Her recovery just blows me away. I was about 4 mos out from my transplant when I remember walking to the bathroom and sitting on a chair at the sink and washing my face, hands, etc and thought what a big deal it was. Already, Robbi has taken several showers!!!
Mike is still there with her but is maybe leaving today or tonight to come home. She will be SOLO for a few days, her sister wants to go down Thursday and I will babysit my 2 yr old grandson so she can go. I know sometimes once you are on the road to healing, NOT having anybody with you is kind of a relief, you can sleep and do whatever you want, there's not as much junk in the room, etc.

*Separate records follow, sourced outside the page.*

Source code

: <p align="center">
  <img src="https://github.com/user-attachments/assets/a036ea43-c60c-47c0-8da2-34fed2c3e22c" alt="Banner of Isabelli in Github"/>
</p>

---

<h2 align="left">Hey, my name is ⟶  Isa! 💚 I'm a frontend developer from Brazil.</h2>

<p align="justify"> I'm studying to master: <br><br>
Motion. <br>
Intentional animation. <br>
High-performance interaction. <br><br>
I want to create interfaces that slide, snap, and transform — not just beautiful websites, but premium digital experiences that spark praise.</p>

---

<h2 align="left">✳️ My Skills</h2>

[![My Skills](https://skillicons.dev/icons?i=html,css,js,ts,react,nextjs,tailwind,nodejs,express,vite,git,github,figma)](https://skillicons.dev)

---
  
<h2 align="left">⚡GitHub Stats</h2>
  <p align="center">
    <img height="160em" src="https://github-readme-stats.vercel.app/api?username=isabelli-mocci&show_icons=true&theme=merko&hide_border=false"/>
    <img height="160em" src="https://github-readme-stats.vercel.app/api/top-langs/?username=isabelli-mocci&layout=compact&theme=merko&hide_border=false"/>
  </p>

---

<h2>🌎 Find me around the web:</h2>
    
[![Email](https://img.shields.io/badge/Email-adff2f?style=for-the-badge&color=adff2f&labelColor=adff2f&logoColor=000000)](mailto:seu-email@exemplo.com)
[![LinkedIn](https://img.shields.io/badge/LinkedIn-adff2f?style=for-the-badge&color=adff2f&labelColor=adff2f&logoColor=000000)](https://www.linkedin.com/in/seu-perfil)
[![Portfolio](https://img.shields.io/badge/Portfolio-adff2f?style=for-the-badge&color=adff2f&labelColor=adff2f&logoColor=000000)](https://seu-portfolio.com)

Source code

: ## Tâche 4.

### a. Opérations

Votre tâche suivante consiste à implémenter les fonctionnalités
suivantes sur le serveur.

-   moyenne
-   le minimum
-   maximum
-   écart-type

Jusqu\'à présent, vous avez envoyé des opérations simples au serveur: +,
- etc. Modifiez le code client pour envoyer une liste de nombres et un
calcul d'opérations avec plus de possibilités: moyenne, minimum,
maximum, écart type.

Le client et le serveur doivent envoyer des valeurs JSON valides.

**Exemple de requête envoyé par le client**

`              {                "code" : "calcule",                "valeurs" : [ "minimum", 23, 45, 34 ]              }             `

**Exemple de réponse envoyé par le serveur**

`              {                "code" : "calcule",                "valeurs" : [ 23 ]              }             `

Once Robbi goes home and is all settled in, I will end this blog because I am having it made into a book for her, as a keepsake. I will have to go through 18 months of posts and correct my typos and spelling errors and would also like to figure out how to make it in reverse order, in other words starting at March 09 and going up till now, so it reads more like a book and isn't backwards. Just correcting my typos and spelling errors will probably take a month!